Surprisingly, just riding rollers isn't that tough to pick up. I set mine up in a doorway for about a week and a half when I first started out, so I could "pinball" and use my elbows as bumpers if I got a bit wobbly. These are the key things I've learned:

- Relax your hands and arms. The death grip is just that, and you'll oversteer.
- A little bit of weave is OK. As long as you're not doing a persistent serpentine from edge to edge, you're OK.
- Don't look down! Seriously. Don't look at your front wheel, or handlebars, or glance to your bottle cage or any of that. Look where you would aim the middle of your headlight spot.

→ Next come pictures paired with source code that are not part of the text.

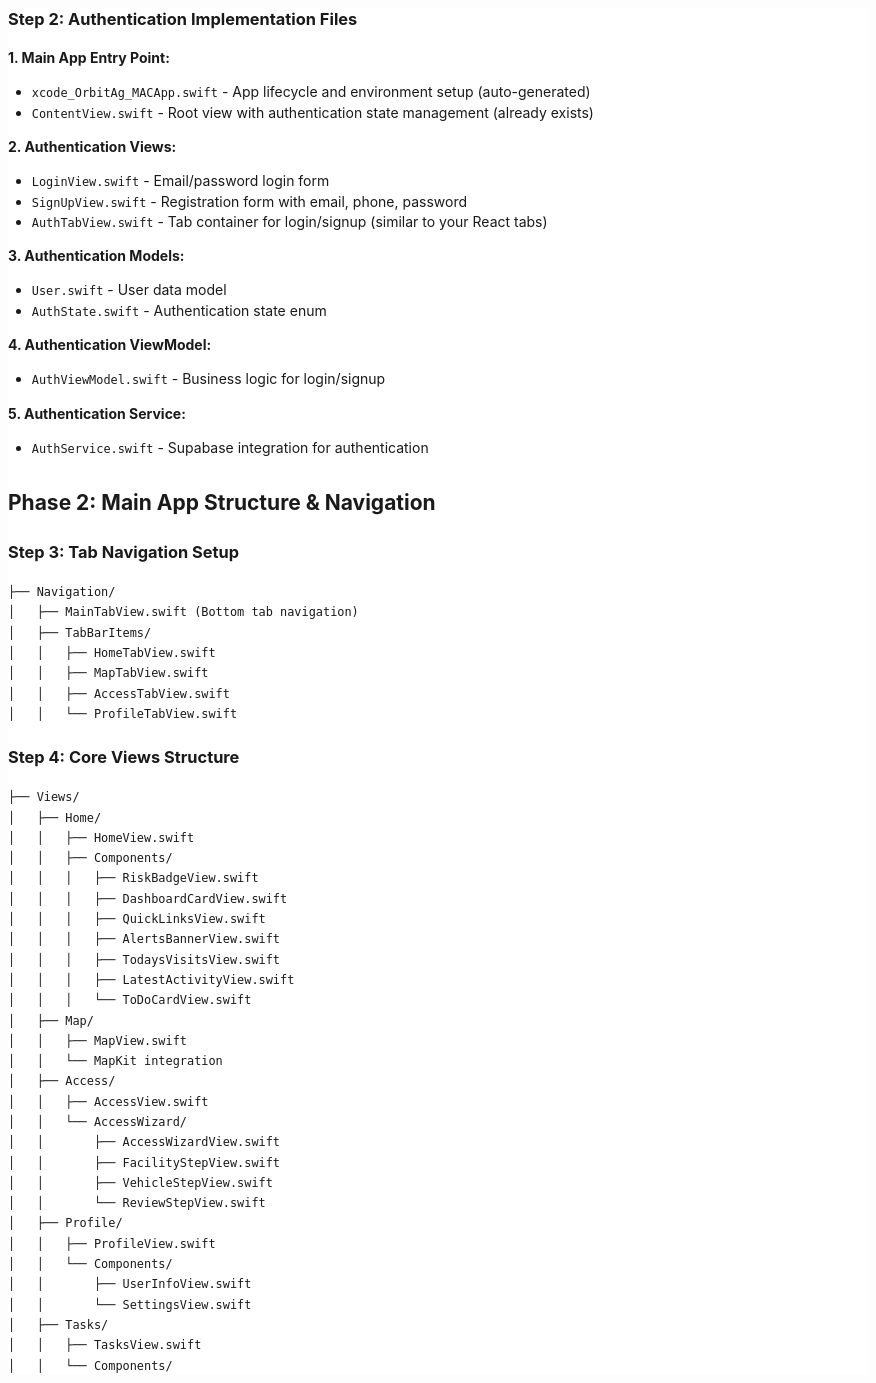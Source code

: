 ### Step 2: Authentication Implementation Files

**1. Main App Entry Point:**
- `xcode_OrbitAg_MACApp.swift` - App lifecycle and environment setup (auto-generated)
- `ContentView.swift` - Root view with authentication state management (already exists)

**2. Authentication Views:**
- `LoginView.swift` - Email/password login form
- `SignUpView.swift` - Registration form with email, phone, password
- `AuthTabView.swift` - Tab container for login/signup (similar to your React tabs)

**3. Authentication Models:**
- `User.swift` - User data model
- `AuthState.swift` - Authentication state enum

**4. Authentication ViewModel:**
- `AuthViewModel.swift` - Business logic for login/signup

**5. Authentication Service:**
- `AuthService.swift` - Supabase integration for authentication

## Phase 2: Main App Structure & Navigation

### Step 3: Tab Navigation Setup
```
├── Navigation/
│   ├── MainTabView.swift (Bottom tab navigation)
│   ├── TabBarItems/
│   │   ├── HomeTabView.swift
│   │   ├── MapTabView.swift
│   │   ├── AccessTabView.swift
│   │   └── ProfileTabView.swift
```

### Step 4: Core Views Structure
```
├── Views/
│   ├── Home/
│   │   ├── HomeView.swift
│   │   ├── Components/
│   │   │   ├── RiskBadgeView.swift
│   │   │   ├── DashboardCardView.swift
│   │   │   ├── QuickLinksView.swift
│   │   │   ├── AlertsBannerView.swift
│   │   │   ├── TodaysVisitsView.swift
│   │   │   ├── LatestActivityView.swift
│   │   │   └── ToDoCardView.swift
│   ├── Map/
│   │   ├── MapView.swift
│   │   └── MapKit integration
│   ├── Access/
│   │   ├── AccessView.swift
│   │   └── AccessWizard/
│   │       ├── AccessWizardView.swift
│   │       ├── FacilityStepView.swift
│   │       ├── VehicleStepView.swift
│   │       └── ReviewStepView.swift
│   ├── Profile/
│   │   ├── ProfileView.swift
│   │   └── Components/
│   │       ├── UserInfoView.swift
│   │       └── SettingsView.swift
│   ├── Tasks/
│   │   ├── TasksView.swift
│   │   └── Components/
```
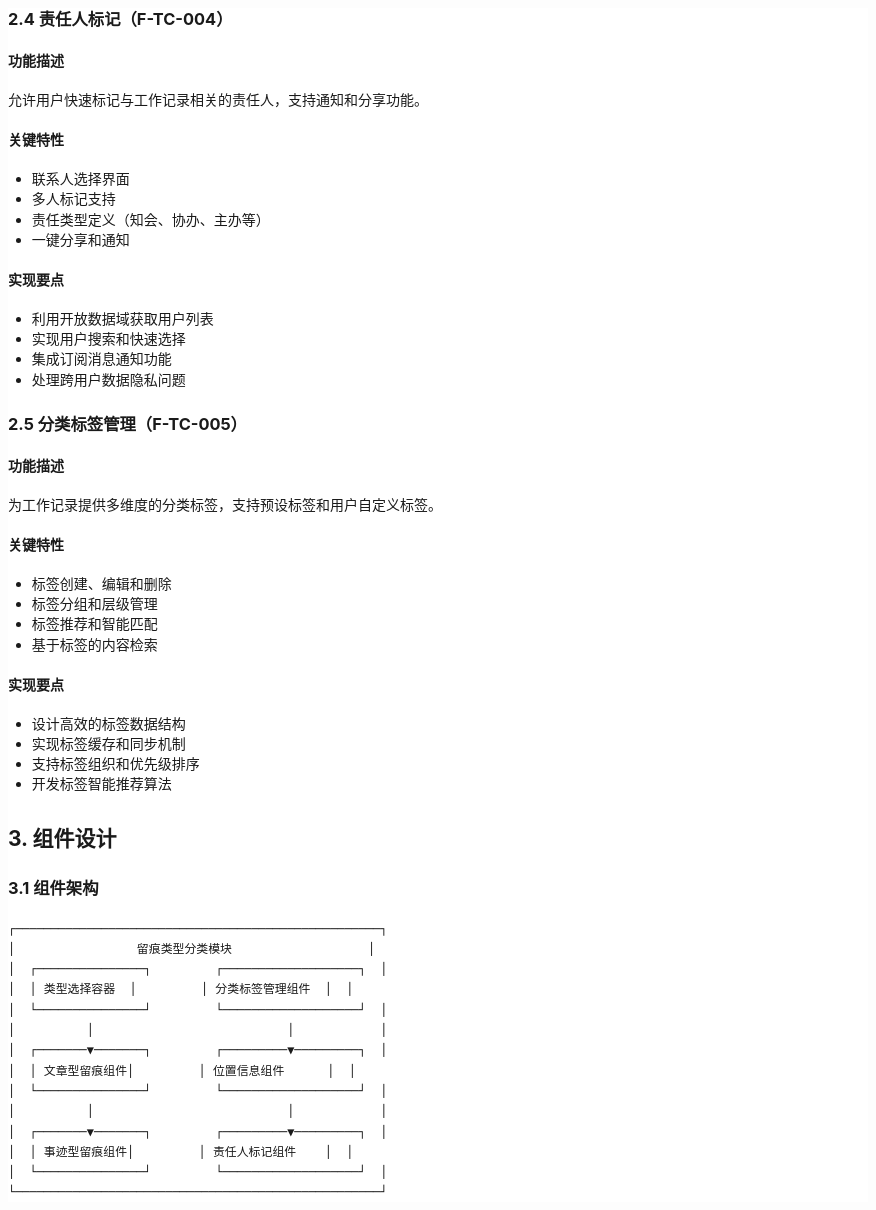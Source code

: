 ### 2.4 责任人标记（F-TC-004）

#### 功能描述

允许用户快速标记与工作记录相关的责任人，支持通知和分享功能。

#### 关键特性

- 联系人选择界面
- 多人标记支持
- 责任类型定义（知会、协办、主办等）
- 一键分享和通知

#### 实现要点

- 利用开放数据域获取用户列表
- 实现用户搜索和快速选择
- 集成订阅消息通知功能
- 处理跨用户数据隐私问题

### 2.5 分类标签管理（F-TC-005）

#### 功能描述

为工作记录提供多维度的分类标签，支持预设标签和用户自定义标签。

#### 关键特性

- 标签创建、编辑和删除
- 标签分组和层级管理
- 标签推荐和智能匹配
- 基于标签的内容检索

#### 实现要点

- 设计高效的标签数据结构
- 实现标签缓存和同步机制
- 支持标签组织和优先级排序
- 开发标签智能推荐算法

## 3. 组件设计

### 3.1 组件架构

```
┌───────────────────────────────────────────────────┐
│                 留痕类型分类模块                   │
│  ┌───────────────┐         ┌───────────────────┐  │
│  │ 类型选择容器  │         │ 分类标签管理组件  │  │
│  └───────────────┘         └───────────────────┘  │
│          │                           │            │
│  ┌───────▼───────┐         ┌─────────▼─────────┐  │
│  │ 文章型留痕组件│         │ 位置信息组件      │  │
│  └───────────────┘         └───────────────────┘  │
│          │                           │            │
│  ┌───────▼───────┐         ┌─────────▼─────────┐  │
│  │ 事迹型留痕组件│         │ 责任人标记组件    │  │
│  └───────────────┘         └───────────────────┘  │
└───────────────────────────────────────────────────┘
```

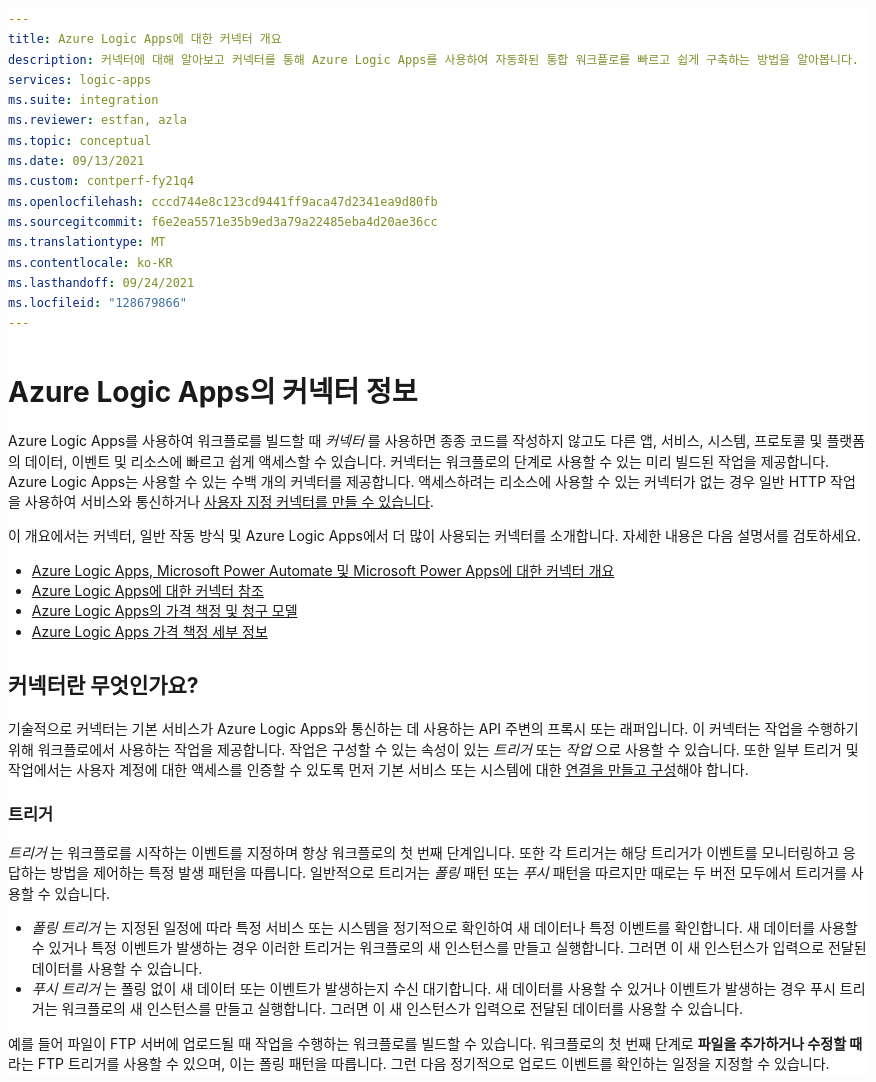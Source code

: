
 ```yaml
---
title: Azure Logic Apps에 대한 커넥터 개요
description: 커넥터에 대해 알아보고 커넥터를 통해 Azure Logic Apps를 사용하여 자동화된 통합 워크플로를 빠르고 쉽게 구축하는 방법을 알아봅니다.
services: logic-apps
ms.suite: integration
ms.reviewer: estfan, azla
ms.topic: conceptual
ms.date: 09/13/2021
ms.custom: contperf-fy21q4
ms.openlocfilehash: cccd744e8c123cd9441ff9aca47d2341ea9d80fb
ms.sourcegitcommit: f6e2ea5571e35b9ed3a79a22485eba4d20ae36cc
ms.translationtype: MT
ms.contentlocale: ko-KR
ms.lasthandoff: 09/24/2021
ms.locfileid: "128679866"
---
```

# <a name="about-connectors-in-azure-logic-apps"></a>Azure Logic Apps의 커넥터 정보

Azure Logic Apps를 사용하여 워크플로를 빌드할 때 *커넥터* 를 사용하면 종종 코드를 작성하지 않고도 다른 앱, 서비스, 시스템, 프로토콜 및 플랫폼의 데이터, 이벤트 및 리소스에 빠르고 쉽게 액세스할 수 있습니다. 커넥터는 워크플로의 단계로 사용할 수 있는 미리 빌드된 작업을 제공합니다. Azure Logic Apps는 사용할 수 있는 수백 개의 커넥터를 제공합니다. 액세스하려는 리소스에 사용할 수 있는 커넥터가 없는 경우 일반 HTTP 작업을 사용하여 서비스와 통신하거나 [사용자 지정 커넥터를 만들 수 있습니다](#custom-apis-and-connectors).

이 개요에서는 커넥터, 일반 작동 방식 및 Azure Logic Apps에서 더 많이 사용되는 커넥터를 소개합니다. 자세한 내용은 다음 설명서를 검토하세요.

* [Azure Logic Apps, Microsoft Power Automate 및 Microsoft Power Apps에 대한 커넥터 개요](/connectors)
* [Azure Logic Apps에 대한 커넥터 참조](/connectors/connector-reference/connector-reference-logicapps-connectors)
* [Azure Logic Apps의 가격 책정 및 청구 모델](../logic-apps/logic-apps-pricing.md)
* [Azure Logic Apps 가격 책정 세부 정보](https://azure.microsoft.com/pricing/details/logic-apps/)

## <a name="what-are-connectors"></a>커넥터란 무엇인가요?

기술적으로 커넥터는 기본 서비스가 Azure Logic Apps와 통신하는 데 사용하는 API 주변의 프록시 또는 래퍼입니다. 이 커넥터는 작업을 수행하기 위해 워크플로에서 사용하는 작업을 제공합니다. 작업은 구성할 수 있는 속성이 있는 *트리거* 또는 *작업* 으로 사용할 수 있습니다. 또한 일부 트리거 및 작업에서는 사용자 계정에 대한 액세스를 인증할 수 있도록 먼저 기본 서비스 또는 시스템에 대한 [연결을 만들고 구성](#connection-configuration)해야 합니다.

### <a name="triggers"></a>트리거

*트리거* 는 워크플로를 시작하는 이벤트를 지정하며 항상 워크플로의 첫 번째 단계입니다. 또한 각 트리거는 해당 트리거가 이벤트를 모니터링하고 응답하는 방법을 제어하는 특정 발생 패턴을 따릅니다. 일반적으로 트리거는 *폴링* 패턴 또는 *푸시* 패턴을 따르지만 때로는 두 버전 모두에서 트리거를 사용할 수 있습니다.

- *폴링 트리거* 는 지정된 일정에 따라 특정 서비스 또는 시스템을 정기적으로 확인하여 새 데이터나 특정 이벤트를 확인합니다. 새 데이터를 사용할 수 있거나 특정 이벤트가 발생하는 경우 이러한 트리거는 워크플로의 새 인스턴스를 만들고 실행합니다. 그러면 이 새 인스턴스가 입력으로 전달된 데이터를 사용할 수 있습니다.
- *푸시 트리거* 는 폴링 없이 새 데이터 또는 이벤트가 발생하는지 수신 대기합니다. 새 데이터를 사용할 수 있거나 이벤트가 발생하는 경우 푸시 트리거는 워크플로의 새 인스턴스를 만들고 실행합니다. 그러면 이 새 인스턴스가 입력으로 전달된 데이터를 사용할 수 있습니다.

예를 들어 파일이 FTP 서버에 업로드될 때 작업을 수행하는 워크플로를 빌드할 수 있습니다. 워크플로의 첫 번째 단계로 **파일을 추가하거나 수정할 때** 라는 FTP 트리거를 사용할 수 있으며, 이는 폴링 패턴을 따릅니다. 그런 다음 정기적으로 업로드 이벤트를 확인하는 일정을 지정할 수 있습니다.
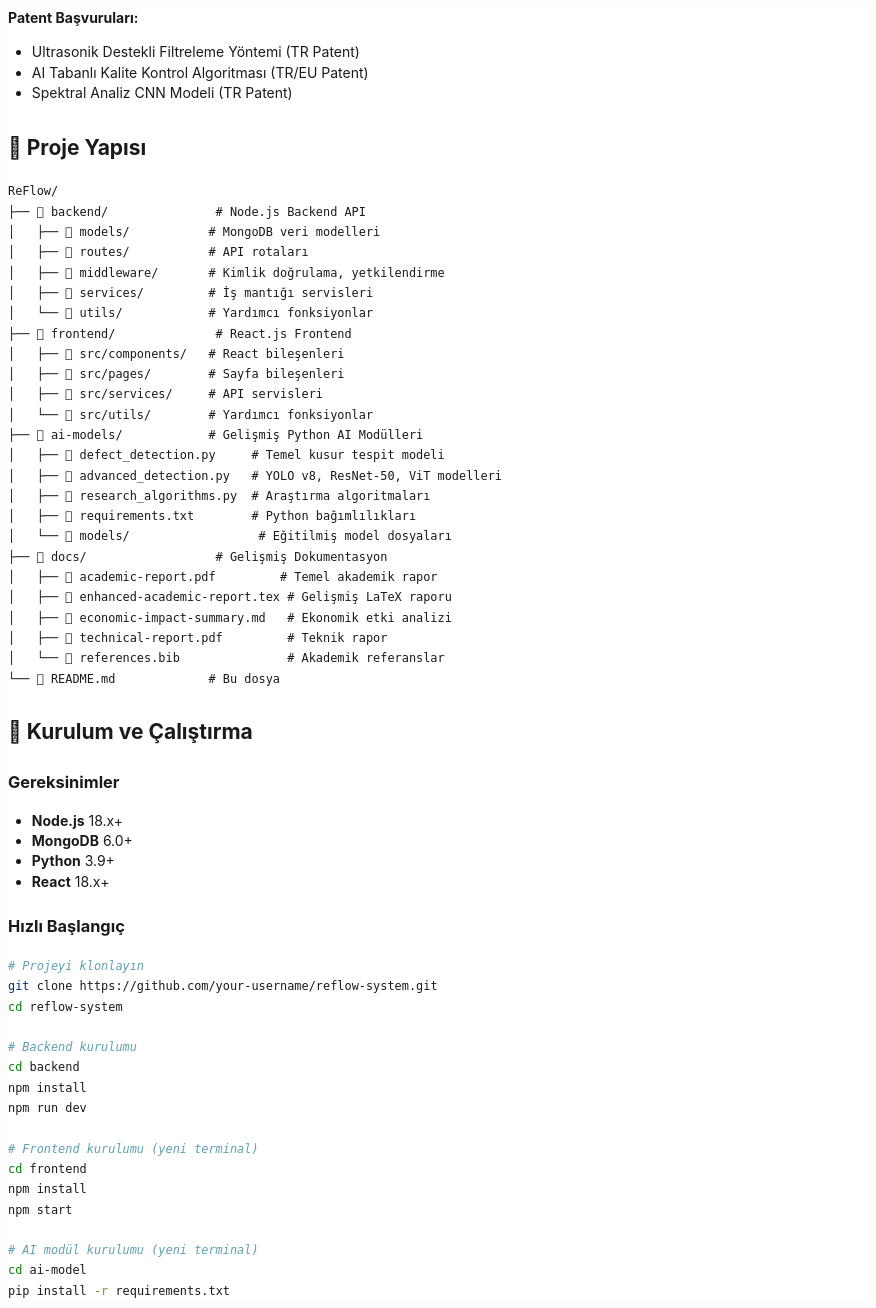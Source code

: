 **Patent Başvuruları:**
- Ultrasonik Destekli Filtreleme Yöntemi (TR Patent)
- AI Tabanlı Kalite Kontrol Algoritması (TR/EU Patent)
- Spektral Analiz CNN Modeli (TR Patent)

## 📁 Proje Yapısı

```
ReFlow/
├── 📁 backend/               # Node.js Backend API
│   ├── 📁 models/           # MongoDB veri modelleri
│   ├── 📁 routes/           # API rotaları
│   ├── 📁 middleware/       # Kimlik doğrulama, yetkilendirme
│   ├── 📁 services/         # İş mantığı servisleri
│   └── 📁 utils/            # Yardımcı fonksiyonlar
├── 📁 frontend/              # React.js Frontend
│   ├── 📁 src/components/   # React bileşenleri
│   ├── 📁 src/pages/        # Sayfa bileşenleri
│   ├── 📁 src/services/     # API servisleri
│   └── 📁 src/utils/        # Yardımcı fonksiyonlar
├── 📁 ai-models/            # Gelişmiş Python AI Modülleri
│   ├── 📄 defect_detection.py     # Temel kusur tespit modeli
│   ├── 📄 advanced_detection.py   # YOLO v8, ResNet-50, ViT modelleri
│   ├── 📄 research_algorithms.py  # Araştırma algoritmaları
│   ├── 📄 requirements.txt        # Python bağımlılıkları
│   └── 📁 models/                  # Eğitilmiş model dosyaları
├── 📁 docs/                  # Gelişmiş Dokumentasyon
│   ├── 📄 academic-report.pdf         # Temel akademik rapor
│   ├── 📄 enhanced-academic-report.tex # Gelişmiş LaTeX raporu
│   ├── 📄 economic-impact-summary.md   # Ekonomik etki analizi
│   ├── 📄 technical-report.pdf         # Teknik rapor
│   └── 📄 references.bib               # Akademik referanslar
└── 📄 README.md             # Bu dosya
```

## 🚀 Kurulum ve Çalıştırma

### Gereksinimler

- **Node.js** 18.x+
- **MongoDB** 6.0+
- **Python** 3.9+
- **React** 18.x+

### Hızlı Başlangıç

```bash
# Projeyi klonlayın
git clone https://github.com/your-username/reflow-system.git
cd reflow-system

# Backend kurulumu
cd backend
npm install
npm run dev

# Frontend kurulumu (yeni terminal)
cd frontend
npm install
npm start

# AI modül kurulumu (yeni terminal)
cd ai-model
pip install -r requirements.txt
```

When I was trying to figure out how anyone could possibly ride no hands on rollers, I found that my technique had gotten sloppy. I was confident and comfortable enough that I could balance well even when staring at the seconds ticking away on my computer, right on the bars. I could drop my head and hammer while staring at my wheel in a sprint. As long as I had at least one hand on the bars to stay mostly centered I was OK. Then I tried to take my hands off, and I found out how bad my form really was: Not looking forward was keeping my spin from really smoothing out because I hunched my shoulders and canted my hips weirdly, leading to some bounce. Not keeping my head up was throwing my balance a little bit. That forward lean was keeping me from properly controlling the nose of the saddle. The list went on. So I pickup my head up, moved the rollers back from the mirror a bit, and set my focus at the headplate on my stem. All of a sudden I was tracking straighter and not overcompensating for every minor twitch of my front wheel.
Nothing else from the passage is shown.